Problem #112 says:

Working from left-to-right if no digit is exceeded by the digit to its left it is called an increasing number; for example, 134468.

Similarly if no digit is exceeded by the digit to its right it is called a decreasing number; for example, 66420.

We shall call a positive integer that is neither increasing nor decreasing a “bouncy” number; for example, 155349.

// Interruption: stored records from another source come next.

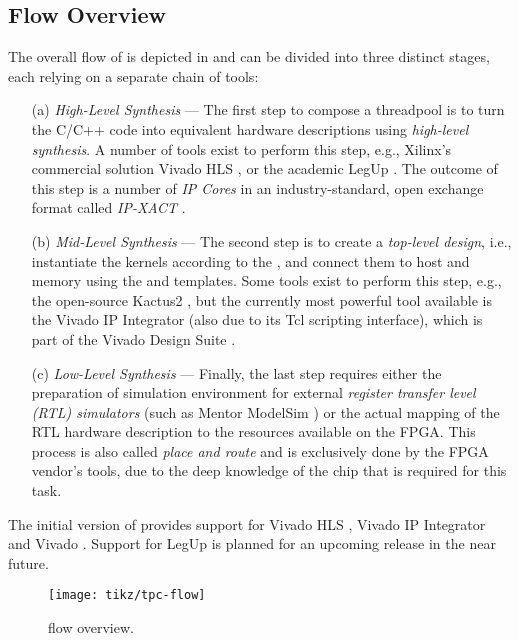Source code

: \subsection*{Flow Overview}\label{sec:flow-overview}%
The overall flow of \tpc{} is depicted in  and can be divided into three distinct stages, each relying on a separate chain of tools:

\begin{enumerate}
  \item[(a)] \emph{High-Level Synthesis} --- The first step to compose a threadpool is to turn the C/C++  code into equivalent hardware descriptions using \emph{high-level synthesis}. A number of tools exist to perform this step, e.g., Xilinx's commercial solution Vivado HLS \cite{vivado-hls}, or the academic LegUp \cite{legup}. The outcome of this step is a number of \emph{IP Cores} in an industry-standard, open exchange format called \emph{IP-XACT} \cite{ip-xact}.
  \item[(b)] \emph{Mid-Level Synthesis} --- The second step is to create a \emph{top-level design}, i.e., instantiate the kernels according to the , and connect them to host and memory using the  and  templates. Some tools exist to perform this step, e.g., the open-source Kactus2 \cite{kactus2}, but the currently most powerful tool available is the Vivado IP Integrator (also due to its Tcl scripting interface), which is part of the Vivado Design Suite \cite{vivado}.
  \item[(c)] \emph{Low-Level Synthesis} --- Finally, the last step requires either the preparation of simulation environment for external \emph{register transfer level (RTL) simulators} (such as Mentor ModelSim \cite{modelsim}) or the actual mapping of the RTL hardware description to the resources available on the FPGA. This process is also called \emph{place and route} and is exclusively done by the FPGA vendor's tools, due to the deep knowledge of the chip that is required for this task.
\end{enumerate}

The initial version of \tpc{} provides support for Vivado HLS \cite{vivado-hls}, Vivado IP Integrator and Vivado \cite{vivado}.
Support for LegUp \cite{legup} is planned for an upcoming release in the near future.

\begin{figure}
  \centering\texttt{[image: tikz/tpc-flow]}
  \caption{\tpc{} flow overview.}
  \label{fig:flow-overview}
\end{figure}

Clearly there cannot be any bouncy numbers below one-hundred, but just over half of the numbers below one-thousand (525) are bouncy. In fact, the least number for which the proportion of bouncy numbers first reaches 50% is 538.

Surprisingly, bouncy numbers become more and more common and by the time we reach 21780 the proportion of bouncy numbers is equal to 90%.

Find the least number for which the proportion of bouncy numbers is exactly 99%.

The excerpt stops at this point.